Wednesday, May 05, 2004

The poetry of losing

Baseball is the only sport to which The New Yorker dedicates one of their regular contributors; likewise, I venture to guess that The New Yorker is the only literary, or even general interest magazine that dedicates a writer to baseball.

That writer, Roger Angell, has been illuminating the mysteries of the sport for decades (as well as its less mysterious aspects), writing delightful pieces that don't lapse into the cliches (those "timeless" "field of dreams" where "men are playing a boy's game") that are so common (and gagifying) when "literary types" enthuse about the game.

He recently brought that touch to a New Yorker Talk of the Town piece that finds great joy in the losing/hitless streak with which the Yankees opened the season.

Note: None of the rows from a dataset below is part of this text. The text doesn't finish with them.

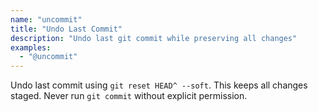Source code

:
 ```yaml
---
name: "uncommit"
title: "Undo Last Commit"
description: "Undo last git commit while preserving all changes"
examples:
  - "@uncommit"
---
```


Undo last commit using `git reset HEAD^ --soft`. This keeps all changes staged.
Never run `git commit` without explicit permission.
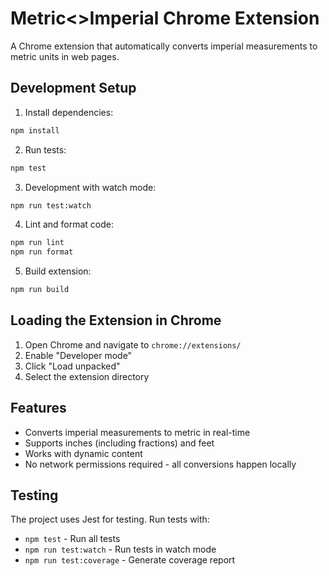 # Metric<>Imperial Chrome Extension

A Chrome extension that automatically converts imperial measurements to metric units in web pages.

## Development Setup

1. Install dependencies:
```bash
npm install
```
2. Run tests:

```bash
npm test
```

3. Development with watch mode:
```bash
npm run test:watch
```

4. Lint and format code:
```bash
npm run lint
npm run format
```

5. Build extension:
```bash
npm run build
```

## Loading the Extension in Chrome

1. Open Chrome and navigate to `chrome://extensions/`
2. Enable "Developer mode"
3. Click "Load unpacked"
4. Select the extension directory

## Features

- Converts imperial measurements to metric in real-time
- Supports inches (including fractions) and feet
- Works with dynamic content
- No network permissions required - all conversions happen locally

## Testing

The project uses Jest for testing. Run tests with:
- `npm test` - Run all tests
- `npm run test:watch` - Run tests in watch mode
- `npm run test:coverage` - Generate coverage report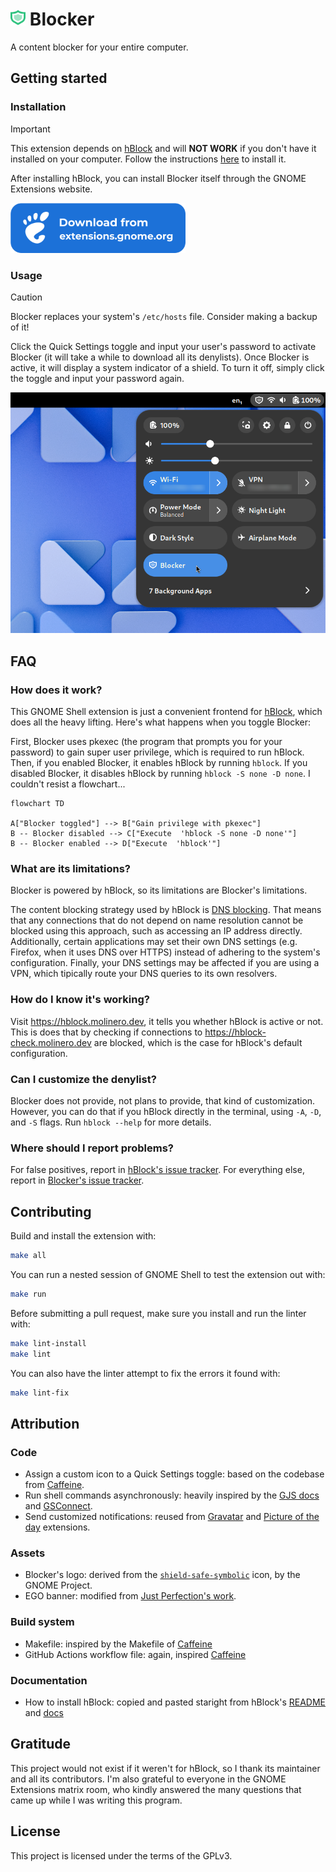 <h1><img height="25" src="assets/blocker.svg"> Blocker</h1>

A content blocker for your entire computer.

## Getting started

### Installation

> [!Important]
> This extension depends on [hBlock](https://github.com/hectorm/hblock/) and will **NOT WORK** if you don't have it installed on your computer. Follow the instructions [here](https://github.com/pesader/gnome-shell-extension-blocker/wiki/Installing-hBlock) to install it.

After installing hBlock, you can install Blocker itself through the GNOME Extensions website.

<img height="80" src="assets/ego.png">

### Usage

> [!Caution]
> Blocker replaces your system's `/etc/hosts` file. Consider making a backup of it! 

Click the Quick Settings toggle and input your user's password to activate Blocker (it will take a while to download all its denylists). Once Blocker is active, it will display a system indicator of a shield. To turn it off, simply click the toggle and input your password again.

![Screenshot of the Quick Settings menu with the Blocker toggle](assets/screenshot.png)

## FAQ

### How does it work?

This GNOME Shell extension is just a convenient frontend for [hBlock](https://github.com/hectorm/hblock/), which does all the heavy lifting. Here's what happens when you toggle Blocker:

First, Blocker uses pkexec (the program that prompts you for your password) to gain super user privilege, which is required to run hBlock. Then, if you enabled Blocker, it enables hBlock by running `hblock`. If you disabled Blocker, it disables hBlock by running `hblock -S none -D none`. I couldn't resist a flowchart...

```mermaid
flowchart TD

A["Blocker toggled"] --> B["Gain privilege with pkexec"]
B -- Blocker disabled --> C["Execute  'hblock -S none -D none'"]
B -- Blocker enabled --> D["Execute  'hblock'"]
```

### What are its limitations?

Blocker is powered by hBlock, so its limitations are Blocker's limitations.

The content blocking strategy used by hBlock is [DNS blocking](https://en.wikipedia.org/wiki/DNS_blocking). That means that any connections that do not depend on name resolution cannot be blocked using this approach, such as accessing an IP address directly. Additionally, certain applications may set their own DNS settings (e.g. Firefox, when it uses DNS over HTTPS) instead of adhering to the system's configuration. Finally, your DNS settings may be affected if you are using a VPN, which tipically route your DNS queries to its own resolvers.

### How do I know it's working?

Visit https://hblock.molinero.dev, it tells you whether hBlock is active or not. This is does that by checking if connections to https://hblock-check.molinero.dev are blocked, which is the case for hBlock's default configuration.

### Can I customize the denylist?

Blocker does not provide, not plans to provide, that kind of customization. However, you can do that if you hBlock directly in the terminal, using `-A`, `-D`, and `-S` flags. Run `hblock --help` for more details.

### Where should I report problems?

For false positives, report in [hBlock's issue tracker](https://github.com/hectorm/hblock/issues). For everything else, report in [Blocker's issue tracker](https://github.com/pesader/gnome-shell-extension-blocker/issues).

## Contributing

Build and install the extension with:

```bash
make all
```

You can run a nested session of GNOME Shell to test the extension out with:

```bash
make run
```

Before submitting a pull request, make sure you install and run the linter with:

```bash
make lint-install
make lint
```

You can also have the linter attempt to fix the errors it found with:

```bash
make lint-fix
```

## Attribution

### Code

- Assign a custom icon to a Quick Settings toggle: based on the codebase from [Caffeine](https://github.com/eonpatapon/gnome-shell-extension-caffeine).
- Run shell commands asynchronously: heavily inspired by the [GJS docs](https://gjs.guide/guides/gio/subprocesses.html) and [GSConnect](https://github.com/GSConnect/gnome-shell-extension-gsconnect/blob/main/src/service/plugins/runcommand.js).
- Send customized notifications: reused from [Gravatar](https://github.com/dsheeler/gnome-shell-extensions-gravatar) and [Picture of the day](https://github.com/swsnr/gnome-shell-extension-picture-of-the-day) extensions.

### Assets

- Blocker's logo: derived from the [`shield-safe-symbolic`](https://gitlab.gnome.org/World/design/icon-library/-/blob/master/data/resources/icon-dev-kit/shield-safe-symbolic.svg?ref_type=heads) icon, by the GNOME Project.
- EGO banner: modified from [Just Perfection's work](https://gitlab.gnome.org/jrahmatzadeh/just-perfection/-/blob/main/data/imgs/ego.svg?ref_type=heads).

### Build system

- Makefile: inspired by the Makefile of [Caffeine](https://github.com/eonpatapon/gnome-shell-extension-caffeine/blob/master/Makefile)
- GitHub Actions workflow file: again, inspired [Caffeine](https://github.com/eonpatapon/gnome-shell-extension-caffeine/tree/master/.github/workflows)

### Documentation

- How to install hBlock: copied and pasted staright from hBlock's [README](https://github.com/hectorm/hblock/?tab=readme-ov-file#installation) and [docs](https://github.com/hectorm/hblock/blob/master/PACKAGES.md)

## Gratitude

This project would not exist if it weren't for hBlock, so I thank its maintainer and all its contributors. I'm also grateful to everyone in the GNOME Extensions matrix room, who kindly answered the many questions that came up while I was writing this program.

## License

This project is licensed under the terms of the GPLv3.
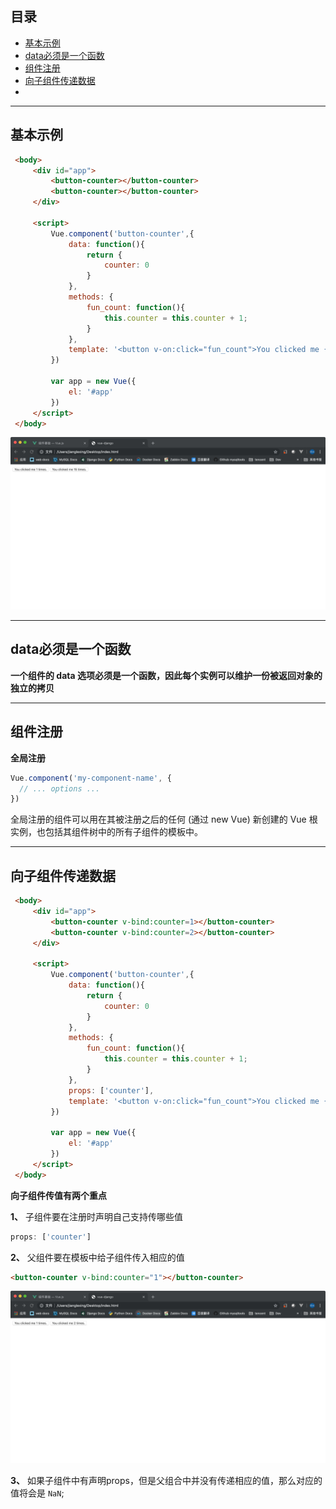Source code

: ## 目录
- [基本示例](#基本示例)
- [data必须是一个函数](#data必须是一个函数)
- [组件注册](#组件注册)
- [向子组件传递数据](#向子组件传递数据)
- 
---

## 基本示例
   ```html
    <body>
        <div id="app">
            <button-counter></button-counter>
            <button-counter></button-counter>
        </div>

        <script>
            Vue.component('button-counter',{
                data: function(){
                    return {
                        counter: 0
                    }
                },
                methods: {
                    fun_count: function(){
                        this.counter = this.counter + 1;
                    }
                },
                template: '<button v-on:click="fun_count">You clicked me {{ counter }} times.</button>'
            })
            
            var app = new Vue({
                el: '#app'
            })
        </script>
    </body>
   ```
   <img src="./imgs/10.1.png">

   ---

## data必须是一个函数
   **一个组件的 data 选项必须是一个函数，因此每个实例可以维护一份被返回对象的独立的拷贝**

   ---

## 组件注册
   **全局注册**
   ```js
   Vue.component('my-component-name', {
     // ... options ...
   })
   ```
   全局注册的组件可以用在其被注册之后的任何 (通过 new Vue) 新创建的 Vue 根实例，也包括其组件树中的所有子组件的模板中。

   ---

## 向子组件传递数据
   ```html
    <body>
        <div id="app">
            <button-counter v-bind:counter=1></button-counter>
            <button-counter v-bind:counter=2></button-counter>
        </div>

        <script>
            Vue.component('button-counter',{
                data: function(){
                    return {
                        counter: 0
                    }
                },
                methods: {
                    fun_count: function(){
                        this.counter = this.counter + 1;
                    }
                },
                props: ['counter'],
                template: '<button v-on:click="fun_count">You clicked me {{ counter }} times.</button>'
            })

            var app = new Vue({
                el: '#app'
            })
        </script>
    </body>
   ```
   **向子组件传值有两个重点**

   **1、** 子组件要在注册时声明自己支持传哪些值
   ```js
   props: ['counter']
   ```

   **2、** 父组件要在模板中给子组件传入相应的值
   ```html
   <button-counter v-bind:counter="1"></button-counter>
   ```
   <img src="imgs/10.3.png">

   **3、** 如果子组件中有声明props，但是父组合中并没有传递相应的值，那么对应的值将会是 `NaN`;













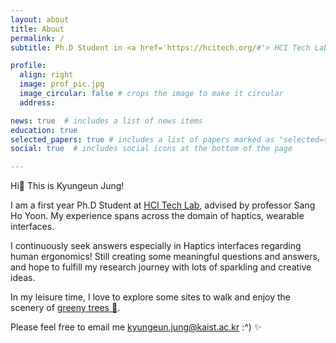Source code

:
 ```yaml
---
layout: about
title: About
permalink: /
subtitle: Ph.D Student in <a href='https://hcitech.org/#'> HCI Tech Lab</a> at KAIST.

profile:
  align: right
  image: prof_pic.jpg
  image_circular: false # crops the image to make it circular
  address:

news: true  # includes a list of news items
education: true
selected_papers: true # includes a list of papers marked as "selected={true}"
social: true  # includes social icons at the bottom of the page

---
```

Hi:raised_hands: This is Kyungeun Jung!

I am a first year Ph.D Student at [HCI Tech Lab](https://hcitech.org/#), advised by professor Sang Ho Yoon. My experience spans across the domain of haptics, wearable interfaces.

I continuously seek answers especially in Haptics interfaces regarding human ergonomics! Still creating some meaningful questions and answers, and hope to fulfill my research journey with lots of sparkling and creative ideas.

In my leisure time, I love to explore some sites to walk and enjoy the scenery of [greeny trees 🌳](https://www.instagram.com/littlesalixbabylonica/).

Please feel free to email me <a href="mailto:﻿ kyungeun.jung@kaist.ac.kr">kyungeun.jung@kaist.ac.kr</a> :^) :sparkles:


<!-- Write your biography here. Tell the world about yourself. Link to your favorite [subreddit](http://reddit.com). You can put a picture in, too. The code is already in, just name your picture `prof_pic.jpg` and put it in the `img/` folder.

Put your address / P.O. box / other info right below your picture. You can also disable any of these elements by editing `profile` property of the YAML header of your `_pages/about.md`. Edit `_bibliography/papers.bib` and Jekyll will render your [publications page](/al-folio/publications/) automatically.

Link to your social media connections, too. This theme is set up to use [Font Awesome icons](http://fortawesome.github.io/Font-Awesome/) and [Academicons](https://jpswalsh.github.io/academicons/), like the ones below. Add your Facebook, Twitter, LinkedIn, Google Scholar, or just disable all of them. -->
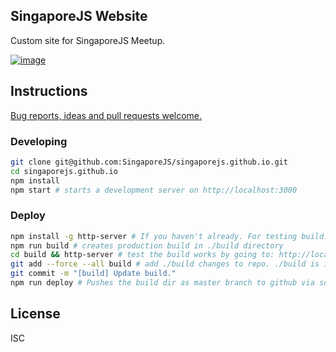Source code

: ## SingaporeJS Website

Custom site for SingaporeJS Meetup.

[![image](https://cloud.githubusercontent.com/assets/43438/19329915/cab3ccec-910d-11e6-83ed-8dcfa24211ba.png)](https://singaporejs.github.io)

## Instructions

[Bug reports, ideas and pull requests welcome.](https://github.com/SingaporeJS/singaporejs.github.io/issues)

### Developing

```bash
git clone git@github.com:SingaporeJS/singaporejs.github.io.git
cd singaporejs.github.io
npm install
npm start # starts a development server on http://localhost:3000
```

### Deploy

```bash
npm install -g http-server # If you haven't already. For testing build.
npm run build # creates production build in ./build directory
cd build && http-server # test the build works by going to: http://localhost:8080
git add --force --all build # add ./build changes to repo. ./build is ignored by default hence --force --all.
git commit -m "[build] Update build."
npm run deploy # Pushes the build dir as master branch to github via scripts/deploy.sh. 
```

## License

ISC
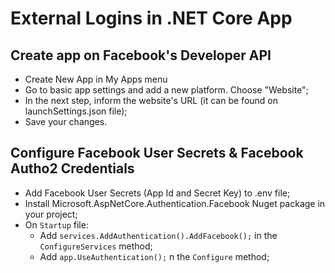 # External Logins in .NET Core App

## Create app on Facebook's Developer API
- Create New App in My Apps menu
- Go to basic app settings and add a new platform. Choose "Website";
- In the next step, inform the website's URL (it can be found on launchSettings.json file);
- Save your changes.

## Configure Facebook User Secrets & Facebook Autho2 Credentials
- Add Facebook User Secrets (App Id and Secret Key) to .env file;
- Install Microsoft.AspNetCore.Authentication.Facebook Nuget package in your project;
- On ```Startup``` file:
    -  Add ```services.AddAuthentication().AddFacebook();``` in the ```ConfigureServices``` method;
    - Add ```app.UseAuthentication();``` n the ```Configure``` method;
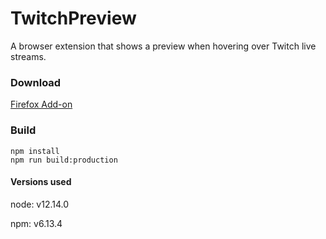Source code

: # TwitchPreview
A browser extension that shows a preview when hovering over Twitch live streams.

### Download
[Firefox Add-on](https://addons.mozilla.org/en-US/firefox/addon/twitchpreview/)

### Build
```
npm install
npm run build:production
```
#### Versions used
node: v12.14.0

npm: v6.13.4
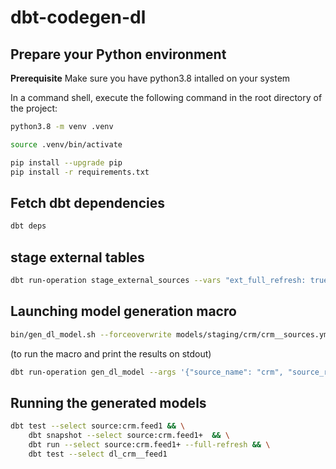 # dbt-codegen-dl
## Prepare your Python environment
**Prerequisite** Make sure you have python3.8 intalled on your system

In a command shell, execute the following command in the root directory of the project:
```bash
python3.8 -m venv .venv

source .venv/bin/activate

pip install --upgrade pip
pip install -r requirements.txt
```

## Fetch dbt dependencies
```bash
dbt deps
```

## stage external tables
```bash
dbt run-operation stage_external_sources --vars "ext_full_refresh: true"
```

## Launching model generation macro
```bash
bin/gen_dl_model.sh --forceoverwrite models/staging/crm/crm__sources.yml crm feed1
```

(to run the macro and print the results on stdout)
```bash
dbt run-operation gen_dl_model --args '{"source_name": "crm", "source_relation": "feed1"}'
```

## Running the generated models
```bash
dbt test --select source:crm.feed1 && \
    dbt snapshot --select source:crm.feed1+  && \
    dbt run --select source:crm.feed1+ --full-refresh && \
    dbt test --select dl_crm__feed1
```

"Red Sox fans and local Yankee haters (there are a lot of these) exulted but also shook their heads: geez, what’s wrong with those guys? You could blame injuries (Bernie had missed most of spring training) or age (the Yanks are the oldest team in the majors) or jet lag from the season-opening series against the Tampa Bay Devil Rays that was played in Tokyo, but it was the beautiful and eloquent unpredictability of baseball itself that was making this happen: the sport once again showing us that statistical unlikelihood can come in bursts and bunches, a virus from nowhere, and for a time sever the game and its players from all expectation. Think of Mel Gibson taking up the harp, President Bush being late for a Cabinet meeting while he finishes “The Ambassadors”: this was better."

Planet Steinbrenner, knocked a-kilter by some random meteorite (well, not so random), has since righted itself, hopefully.